Since the vast majority of women do not kill their babies, at best we are left with a very slight genetic tendency toward this action. What would be left is what is commonly called “morality.” But, scientists take this tiny sliver of genetic effect and then portray it as an explanation of “morality.” If our genes 100% determined our behavior, then perhaps we could say that scientists are justified in using Darwin to promote a “true” morality. But, if genes are responsible for a small fraction of our behavior, then it probably appears to ordinary people that scientists are using Darwinism to promote their own morality. Since there is no direct evidence for the scientific claims, this seems an area ripe for social influences. As scholars have pointed out, it is interesting how all of these theories tend to legitimate morally condemned male behaviors (McCaughey, 2008).

In sum, creationists are not alone in connecting Darwinism to morality. Many scientists also draw on Darwinism to make moral claims about the status of humans, our place in the world, and what ought to be done. Because scientists also link Darwinism and morality, we cannot say that creationists are entirely mistaken, ignorant, or confused when they challenge Darwinism on moral grounds. Rather, they are engaging in the same practices as those scientists who use Darwin to make moral claims, and are reacting to those claims.

We also note that the morally offensive policies that have been legitimated by reference to Darwinian truth, such as forced sterilization and the Holocaust, have been rejected when their bases as moral rather than scientific projects are revealed. This is instructive for our understanding of creationist challenges to Darwinism. In the remainder of this chapter, we apply this insight to creationist challenges in American public life, first by explaining how and why this debate has persisted for over a century in approximately the same form, then by demonstrating how treating creationist challenges as debates over public morality can restore the liberal democratic process to this particular dispute.

5 Why this Debate Persists

In this section we explain why this debate has persisted for over a century in approximately the same form. We focus specifically on three major epistemological approaches to resolving creationist challenges: science education, definitional enforcement, and movement suppression. Each of these approaches has failed to stop creationist challenges, and in fact may have increased support for creationist perspectives.

5.1 Knowledge Deficit

The first influential epistemological approach to creationist challenges is the “knowledge deficit” model of science education. The knowledge deficit model assumes that people should agree with science because it is true, and that therefore lower levels of agreement (sometimes called resistance or opposition) are due to a deficit of knowledge about science. In this model, if people are better educated about science, then they will agree with it. Applying the model to this case means that if creationists do not think evolution is a true description of human origins, then it is because they do not understand it (probably because their religious beliefs interfere) and they need to be better educated.
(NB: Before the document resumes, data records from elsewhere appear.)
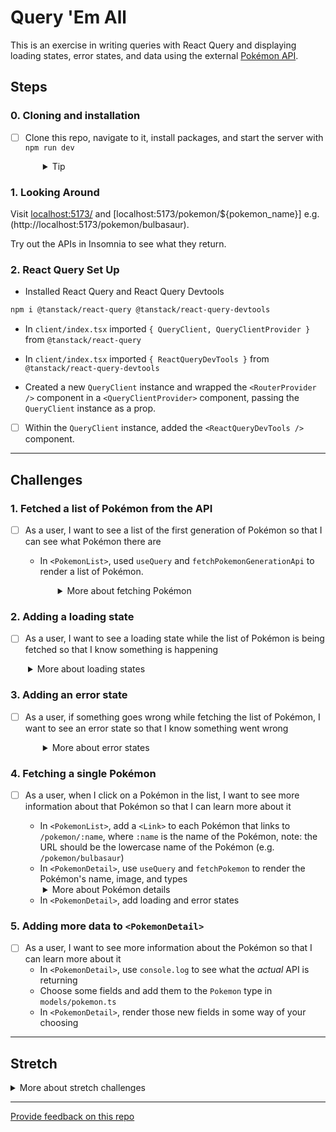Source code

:# Query 'Em All

This is an exercise in writing queries with React Query and displaying loading states, error states, and data using the external [Pokémon API](https://pokeapi.co).

## Steps

### 0. Cloning and installation

- [ ] Clone this repo, navigate to it, install packages, and start the server with `npm run dev`
  <details style="padding-left: 2em">
    <summary>Tip</summary>

  ```sh
  cd query-em-all-sofia
  npm i
  npm run dev
  ```

  </details>

### 1. Looking Around

Visit [localhost:5173/](http://localhost:5173/) and [localhost:5173/pokemon/${pokemon_name}] e.g. (http://localhost:5173/pokemon/bulbasaur).

Try out the APIs in Insomnia to see what they return.

### 2. React Query Set Up

- Installed React Query and React Query Devtools

```sh
npm i @tanstack/react-query @tanstack/react-query-devtools
```

- In `client/index.tsx` imported `{ QueryClient, QueryClientProvider }` from `@tanstack/react-query`

- In `client/index.tsx` imported `{ ReactQueryDevTools }` from `@tanstack/react-query-devtools`

- Created a new `QueryClient` instance and wrapped the `<RouterProvider />` component in a `<QueryClientProvider>` component, passing the `QueryClient` instance as a prop.

- [ ] Within the `QueryClient` instance, added the `<ReactQueryDevTools />` component.

---

## Challenges

### 1. Fetched a list of Pokémon from the API

- [ ] As a user, I want to see a list of the first generation of Pokémon so that I can see what Pokémon there are

  - In `<PokemonList>`, used `useQuery` and `fetchPokemonGenerationApi` to render a list of Pokémon.
    <details style="padding-left: 2em">
      <summary>More about fetching Pokémon</summary>
      
      - `fetchPokemonGenerationApi` takes a `generation` parameter, which is a number between 1 and 9.
      - As per `models/pokemon.ts`, a generation is an object with three properties: `{ region: string, name: string, pokemon: PartialPokemon[] }`
      - `useQuery` takes a key (a string) and a function that returns a promise (`fetchPokemonGenerationApi`, in this case) and returns an object with a `data` property, which contains data returned by the promise.

    </details>

### 2. Adding a loading state

- [ ] As a user, I want to see a loading state while the list of Pokémon is being fetched so that I know something is happening
<details style="padding-left: 2em">
  <summary>More about loading states</summary>
  
  - `useQuery` returns an `isLoading` property that you can use to determine when to render a loading state
  - You can use the `<LoadingSpinner>` component to render a special pokéball loading spinner
</details>

### 3. Adding an error state

- [ ] As a user, if something goes wrong while fetching the list of Pokémon, I want to see an error state so that I know something went wrong
  <details style="padding-left: 2em">
    <summary>More about error states</summary>

  - `useQuery` returns an `isError` (true or false), and `error` properties that you can use to render an error state

  </details>

### 4. Fetching a single Pokémon

- [ ] As a user, when I click on a Pokémon in the list, I want to see more information about that Pokémon so that I can learn more about it

  - In `<PokemonList>`, add a `<Link>` to each Pokémon that links to `/pokemon/:name`, where `:name` is the name of the Pokémon, note: the URL should be the lowercase name of the Pokémon (e.g. `/pokemon/bulbasaur`)
  - In `<PokemonDetail>`, use `useQuery` and `fetchPokemon` to render the Pokémon's name, image, and types
  <details style="padding-left: 2em">
    <summary>More about Pokémon details</summary>
    
    Have a look in `models/pokemon.ts` at the `Pokemon` type to see what properties are available to you.
  </details>

  - In `<PokemonDetail>`, add loading and error states

### 5. Adding more data to `<PokemonDetail>`

- [ ] As a user, I want to see more information about the Pokémon so that I can learn more about it
  - In `<PokemonDetail>`, use `console.log` to see what the _actual_ API is returning
  - Choose some fields and add them to the `Pokemon` type in `models/pokemon.ts`
  - In `<PokemonDetail>`, render those new fields in some way of your choosing

---

## Stretch

<details>
  <summary>More about stretch challenges</summary>

- [ ] As a user, on the homepage (`/`) I want to see a list of all the generations, so that I can click on one, go to `/generations/:generationId` and see the list of Pokémon for that generation

- [ ] As a user, I want to see a search bar at the top of the page, so that I can search for a Pokémon by name, when I hit enter, I want to be taken to `/search?name=pokemonName`, which should display a filtered list of Pokémon

</details>

---

[Provide feedback on this repo](https://docs.google.com/forms/d/e/1FAIpQLSfw4FGdWkLwMLlUaNQ8FtP2CTJdGDUv6Xoxrh19zIrJSkvT4Q/viewform?usp=pp_url&entry.1958421517=query-em-all)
There are two implications of this approach for creationist challenges. First, schools should not permit the interfering beliefs into the science classroom. Second, science classes should focus on teaching evolution as clearly and completely as possible. The BSCS, starting in 1960 and continuing into the present, has focused on the second strategy. The first strategy has been pursued at the local level through school board meetings and curriculum review (Binder, 2002), and at higher levels through legal intervention, as in McLean, Edwards, and Kitzmiller.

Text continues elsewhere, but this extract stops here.